Get Your Keyword List Sorted With These 5 Tools
If you’ve done any research into organic traffic, search engine optimisation (or SEO as it’s known), or even building up your business online, the chances are you’ve come across the term ‘keyword’. Maybe you’re already formulating a keyword list as part of your ongoing SEO strategy, but not sure how or where to start, or, if you’re a total novice, perhaps you’ve no idea what the term even means.
Don’t worry, our latest blog looks at all things keywords and the tools digital marketers (or businesses, like yours, looking to build website traffic) can use to find them, understand them and, most importantly benefit from them. Understanding the importance of keywords and targeting the right ones is vital to growing your organic traffic, improving your Google rankings and ultimately increasing online conversions; whether that’s a sale, lead or booking.
We’ve listed our favourite tools for finding keywords below, along with pros and cons, with examples of how we (and our clients) use them thrown in for good measure. If you’re serious about mastering Google, we think this blog is a good place to start, before we jump into the tools though, here’s some basics to get you started…
What Are Keywords?
Keywords are the ‘search terms’ people use to find your business online, through search engines such as Google and Bing. The term ‘keyword’ can be misleading as it suggests a single word only. However, they can be anything from a single word, a string of words or questions.
What Are The Different Types Of Keywords?
There are different categories which keywords can be sorted into, each signifying a users intent. Here’s a list of the most common types of keyword:
Single Word Keywords: These are, you’ve guessed it; single words! They often carry a lot of monthly search volume, which can be appealing in any SEO strategy, but they may not always result in clicks or conversions. For example, the term ‘Marketing’ is a single word keyword, which could be someone looking for a marketing agency, on the other hand, it could just be someone looking up what the word Marketing means! With single words, it’s often too difficult to determine the quality of traffic you’ll receive, should you reach #1 for that term.
Short Tail Keywords: Similar to single keywords, but classed as a ‘search term that’s made up of three words or less’ (source; SEOPressor)
Long Tail Keywords: Long tail keywords have really taken over in recent years, as users become more savvy in their search. A long tail keyword is a search term extending over three words, that’s usually put into a phrase such as; ‘Places to visit in Sheffield’.
Generally, long tail keywords have a lower monthly search volume than single and short tail terms, but there’s usually less competition in terms of SEO, meaning you’ll have a better chance of reaching the top spot. What’s more, as the users search is more specific, the chances are your ranking page will also be more applicable, the result? Higher conversion rates.
Here’s an example:
The keyword ‘SEO’ has 33K monthly searches, with a keyword difficulty (how hard it would be to rank highly) of 100% meaning it’s virtually impossible to capitalise on. Dialling it in a little and including the suffix ‘agency’ (to create the term ‘SEO agency’) reduces the monthly traffic to 6.6K, but the difficulty has halved to 51%. Now we’re getting somewhere! Adding a location, such as ‘Sheffield’ (to give ‘SEO Agency Sheffield‘) reduces the monthly search volume even further (to just 170 searches per month) but also drops the ranking difficulty to just 32%, something much more achievable and, given the term, probably with a higher conversion rate.

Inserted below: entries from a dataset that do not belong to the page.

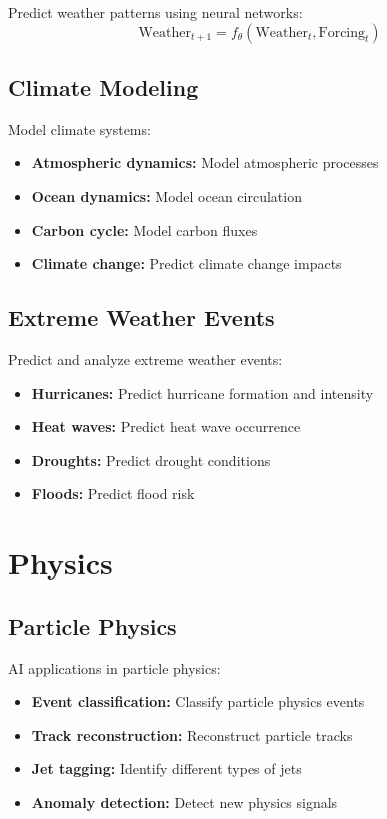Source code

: Predict weather patterns using neural networks:
\begin{equation}
    \text{Weather}_{t+1} = f_\theta(\text{Weather}_t, \text{Forcing}_t)
\end{equation}

\subsection{Climate Modeling}

Model climate systems:
\begin{itemize}
    \item \textbf{Atmospheric dynamics:} Model atmospheric processes
    \item \textbf{Ocean dynamics:} Model ocean circulation
    \item \textbf{Carbon cycle:} Model carbon fluxes
    \item \textbf{Climate change:} Predict climate change impacts
\end{itemize}

\subsection{Extreme Weather Events}

Predict and analyze extreme weather events:
\begin{itemize}
    \item \textbf{Hurricanes:} Predict hurricane formation and intensity
    \item \textbf{Heat waves:} Predict heat wave occurrence
    \item \textbf{Droughts:} Predict drought conditions
    \item \textbf{Floods:} Predict flood risk
\end{itemize}

\section{Physics}

\subsection{Particle Physics}

AI applications in particle physics:
\begin{itemize}
    \item \textbf{Event classification:} Classify particle physics events
    \item \textbf{Track reconstruction:} Reconstruct particle tracks
    \item \textbf{Jet tagging:} Identify different types of jets
    \item \textbf{Anomaly detection:} Detect new physics signals
\end{itemize}

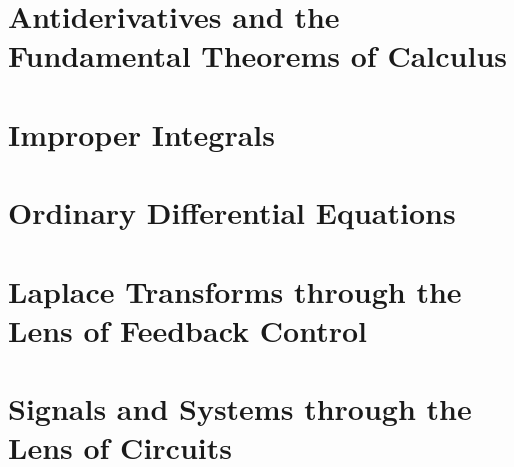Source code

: \documentclass[letterpaper]{book}
\begin{document}
\chapter{Antiderivatives and the Fundamental Theorems of Calculus}
\label{chap:AntiDerivFundThmCalc}


\chapter{Improper Integrals}
\label{chap:ImproperIntegrals}


\chapter{Ordinary Differential Equations}
\label{chap:ODEs}


\chapter{Laplace Transforms through the Lens of Feedback Control}
\label{chap:LaplaceTransformFeedbackControl}



\chapter{Signals and Systems through the Lens of Circuits}
\label{chap:SignalsSystems}





\pagestyle{plain}


% 


\end{document}
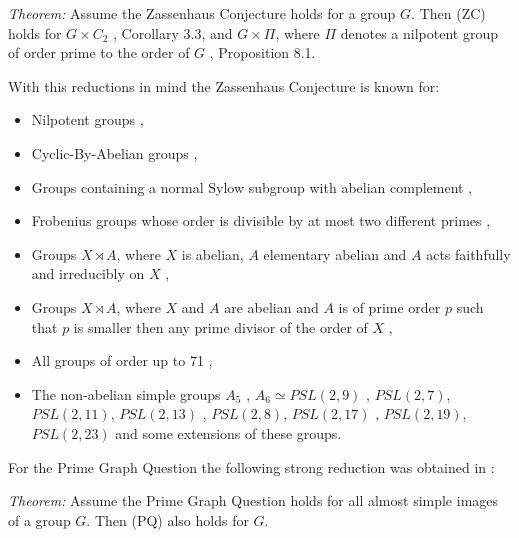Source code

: \documentclass[a4paper,11pt]{report}
\begin{document}
{{ \emph{Theorem:} Assume the Zassenhaus Conjecture holds for a group $G$. Then (ZC) holds for $G \times C_2$ \cite{HoefertKimmerle}, Corollary 3.3, and $G \times \Pi$, where $\Pi$ denotes a nilpotent group of order prime to the order of $G$ \cite{HertweckEdinb}, Proposition 8.1.

 With this reductions in mind the Zassenhaus Conjecture is known for: 
\begin{itemize}
\item  Nilpotent groups \cite{Weiss91}, 
\item  Cyclic-By-Abelian groups \cite{CyclicByAbelian}, 
\item  Groups containing a normal Sylow subgroup with abelian complement \cite{HertweckColloq}, 
\item  Frobenius groups whose order is divisible by at most two different primes \cite{JuriaansMilies}, 
\item  Groups $X \rtimes A$, where $X$ is abelian, $A$ elementary abelian and $A$ acts faithfully and irreducibly on $X$ \cite{SehgalWeiss}, 
\item  Groups $X \rtimes A$, where $X$ and $A$ are abelian and $A$ is of prime order $p$ such that $p$ is smaller then any prime divisor of the order of $X$ \cite{MRSW}, 
\item  All groups of order up to 71 \cite{HoefertKimmerle}, 
\item  The non-abelian simple groups $A_5$ \cite{LP}, $A_6 \simeq PSL(2,9)$ \cite{HerA6}, $PSL(2,7)$, $PSL(2,11)$, $PSL(2,13)$ \cite{HertweckBrauer}, $PSL(2,8)$, $PSL(2,17)$ \cite{KonovalovKimmiStAndrews} \cite{Gildea}, $PSL(2,19)$, $PSL(2,23)$ \cite{BaMaM10} and some extensions of these groups. 
\end{itemize}
 For the Prime Graph Question the following strong reduction was obtained in \cite{KonovalovKimmiStAndrews}: 

 \emph{Theorem:} Assume the Prime Graph Question holds for all almost simple images of a group $G$. Then (PQ) also holds for $G.$

}}
\end{document}
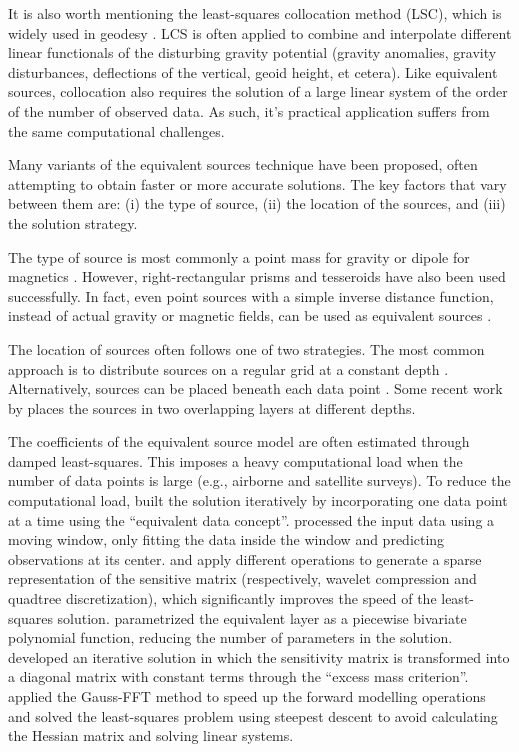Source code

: It is also worth mentioning the least-squares collocation method
(LSC), which is widely used in geodesy
\citep[][and references therein]{tscherning2015}.
LCS is often applied to combine and interpolate different linear functionals of
the disturbing gravity potential (gravity anomalies, gravity disturbances,
deflections of the vertical, geoid height, et cetera).
Like equivalent sources, collocation also requires the solution of a large
linear system of the order of the number of observed data.
As such, it's practical application suffers from the same computational
challenges.

Many variants of the equivalent sources technique have been proposed, often
attempting to obtain faster or more accurate solutions.
The key factors that vary between them are: (i) the type of source, (ii)
the location of the sources, and (iii) the solution strategy.

The type of source is most commonly a point mass for gravity or dipole for
magnetics \citep[e.g.,~][]{vonfrese1981, silva1986, mendonca1994, siqueira2017}.
However, right-rectangular prisms \citep[e.g.,][]{barnes2011, jirigalatu2019,
li2020} and tesseroids \citep{bouman2016} have also been used successfully.
In fact, even point sources with a simple inverse distance function, instead of
actual gravity or magnetic fields, can be used as
equivalent sources \citep{cordell1992}.

The location of sources often follows one of two strategies.
The most common approach is to distribute sources on a regular grid at a
constant depth \citep[e.g.,~][]{leao1989, barnes2011, oliveira2013}.
Alternatively, sources can be placed beneath each data point
\citep[e.g.,~][]{cordell1992, siqueira2017}.
Some recent work by \citet{li2020} places the sources in two overlapping layers
at different depths.

The coefficients of the equivalent source model are often estimated through
damped least-squares.
This imposes a heavy computational load when the number of data points is
large (e.g., airborne and satellite surveys).
To reduce the computational load, \citet{mendonca1994} built the solution
iteratively by incorporating one data point at a time using the ``equivalent
data concept''.
\citet{leao1989} processed the input data using a moving window, only fitting the
data inside the window and predicting observations at its center.
\citet{li2010} and \citet{barnes2011} apply different operations to generate a
sparse representation of the sensitive matrix (respectively, wavelet
compression and quadtree discretization), which significantly improves the
speed of the least-squares solution.
\citet{oliveira2013} parametrized the equivalent layer as a piecewise bivariate
polynomial function, reducing the number of parameters in the solution.
\citet{siqueira2017} developed an iterative solution in which the sensitivity
matrix is transformed into a diagonal matrix with constant terms through the
``excess mass criterion''.
\citet{jirigalatu2019} applied the Gauss-FFT method to speed up the forward
modelling operations and solved the least-squares problem using steepest
descent to avoid calculating the Hessian matrix and solving linear systems.

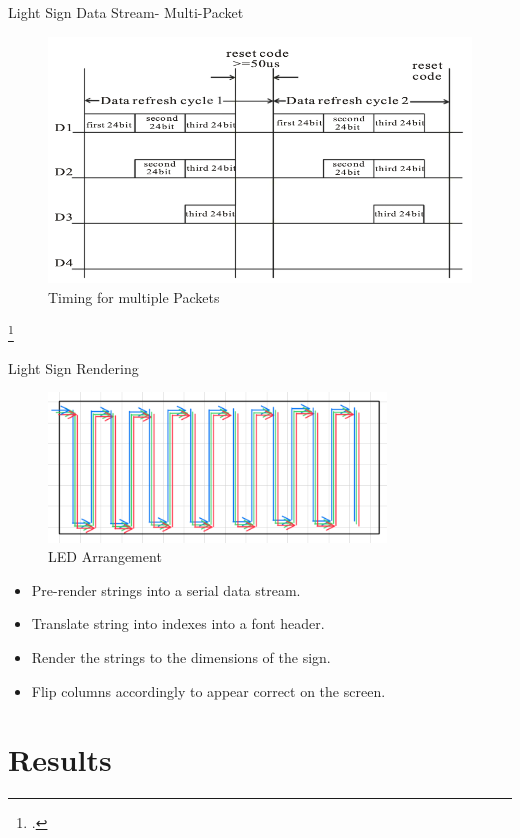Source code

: \documentclass[10pt]{beamer}
\begin{document}
\begin{frame}{Light Sign Data Stream\-- Multi-Packet}
  \begin{figure}
    \centering
    \includegraphics[width=1.0\textwidth]{figures/multi_data.png}
    \caption{Timing for multiple Packets}
  \end{figure}
  \footcite{WS2812B}
\end{frame}

\begin{frame}{Light Sign Rendering}
  \begin{figure}
    \centering
    \includegraphics[width=0.8\textwidth]{figures/led_arr.png}
    \caption{LED Arrangement}
  \end{figure}
  \begin{itemize}
    \item Pre-render strings into a serial data stream.
    \item Translate string into indexes into a font header.
    \item Render the strings to the dimensions of the sign.
    \item Flip columns accordingly to appear correct on the screen.
  \end{itemize}
\end{frame}

\section{Results}
\end{document}
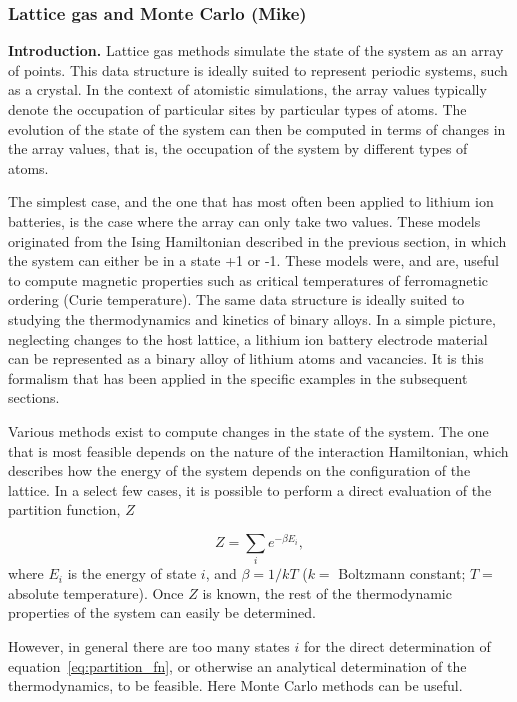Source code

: \documentclass[journal=jacsat,manuscript=article]{achemso}
\begin{document}
\subsubsection{Lattice gas and Monte Carlo (Mike)}
\label{sec:monte_carlo}

\textbf{ Introduction.} Lattice gas methods simulate the state of the system as an array of points. This data structure is ideally suited to represent periodic systems, such as a crystal. In the context of atomistic simulations, the array values typically denote the occupation of particular sites by particular types of atoms. The evolution of the state of the system can then be computed in terms of changes in the array values, that is, the occupation of the system by different types of atoms.
    
The simplest case, and the one that has most often been applied to lithium ion batteries, is the case where the array can only take two values. These models originated from the Ising Hamiltonian described in the previous section, in which the system can either be in a state +1 or -1. These models were, and are, useful to compute magnetic properties such as critical temperatures of ferromagnetic ordering (Curie temperature). The same data structure is ideally suited to studying the thermodynamics and kinetics of binary alloys. In a simple picture, neglecting changes to the host lattice, a lithium ion battery electrode material can be represented as a binary alloy of lithium atoms and vacancies. It is this formalism that has been applied in the specific examples in the subsequent sections.  
    
Various methods exist to compute changes in the state of the system. The one that is most feasible depends on the nature of the interaction Hamiltonian, which describes how the energy of the system depends on the configuration of the lattice. In a select few cases, it is possible to perform a direct evaluation of the partition function, $Z$
    
\begin{equation}
        Z = \sum_{i}e^{-\beta E_{i}},
        \label{eq:partition_fn}
\end{equation}
where $E_{i}$ is the energy of state $i$, and $\beta = 1/kT$ ($k =$ Boltzmann constant; $T=$ absolute temperature). Once $Z$ is known, the rest of the thermodynamic properties of the system can easily be determined.
    
However, in general there are too many states $i$ for the direct determination of equation~\ref{eq:partition_fn}, or otherwise an analytical determination of the thermodynamics, to be feasible. Here Monte Carlo methods can be useful.
    
\end{document}

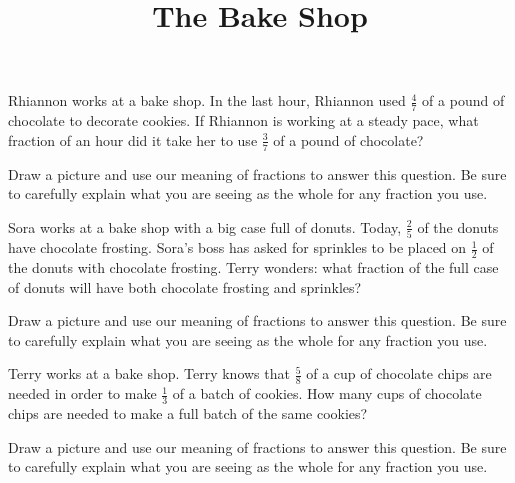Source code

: \documentclass[nooutcomes,noauthor]{ximera}
\title{The Bake Shop}
\begin{document}
\begin{abstract}
\end{abstract}

\maketitle

\begin{problem}
Rhiannon works at a bake shop. In the last hour, Rhiannon used $\frac{4}{7}$ of a pound of chocolate to decorate cookies. If Rhiannon is working at a steady pace, what fraction of an hour did it take her to use $\frac{3}{7}$ of a pound of chocolate?

Draw a picture and use our meaning of fractions to answer this question. Be sure to carefully explain what you are seeing as the whole for any fraction you use.
\end{problem}

\begin{problem}
Sora works at a bake shop with a big case full of donuts. Today, $\frac{2}{5}$ of the donuts have chocolate frosting. Sora's boss has asked for sprinkles to be placed on $\frac{1}{2}$ of the donuts with chocolate frosting. Terry wonders: what fraction of the full case of donuts will have both chocolate frosting and sprinkles?

Draw a picture and use our meaning of fractions to answer this question. Be sure to carefully explain what you are seeing as the whole for any fraction you use.
\end{problem}


\begin{problem}
Terry works at a bake shop. Terry knows that $\frac{5}{8}$ of a cup of chocolate chips are needed  in order to make $\frac{1}{3}$ of a batch of cookies. How many cups of chocolate chips are needed to make a full batch of the same cookies?

Draw a picture and use our meaning of fractions to answer this question. Be sure to carefully explain what you are seeing as the whole for any fraction you use.
\end{problem}





\newpage
\end{document}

[Service] In [Location] Keywords: These are terms with geo-specific terms in them (as we’ve touched upon above), such as ‘in Sheffield’ or ‘UK’, that also include a product or service, such as ‘Plumbers’ or ‘Green trainers’. As mobile search grows, so do Service In Location searches, as users want to find businesses close by. These terms are a vital part of any Local SEO strategy and have a very high conversion rate.
User Intent Keywords: User intent keywords are possibly the holy grail of SEO, especially if you run ecommerce or sell services online. A user intent search term usually includes an action, such as ‘book now’ or ‘buy now’, but can also include less obvious terms such as ‘next day delivery’ (which also signify the user is ready to go!).
Targeting these terms can be difficult, as content often becomes unnatural or forced, but they will pretty much guarantee conversions.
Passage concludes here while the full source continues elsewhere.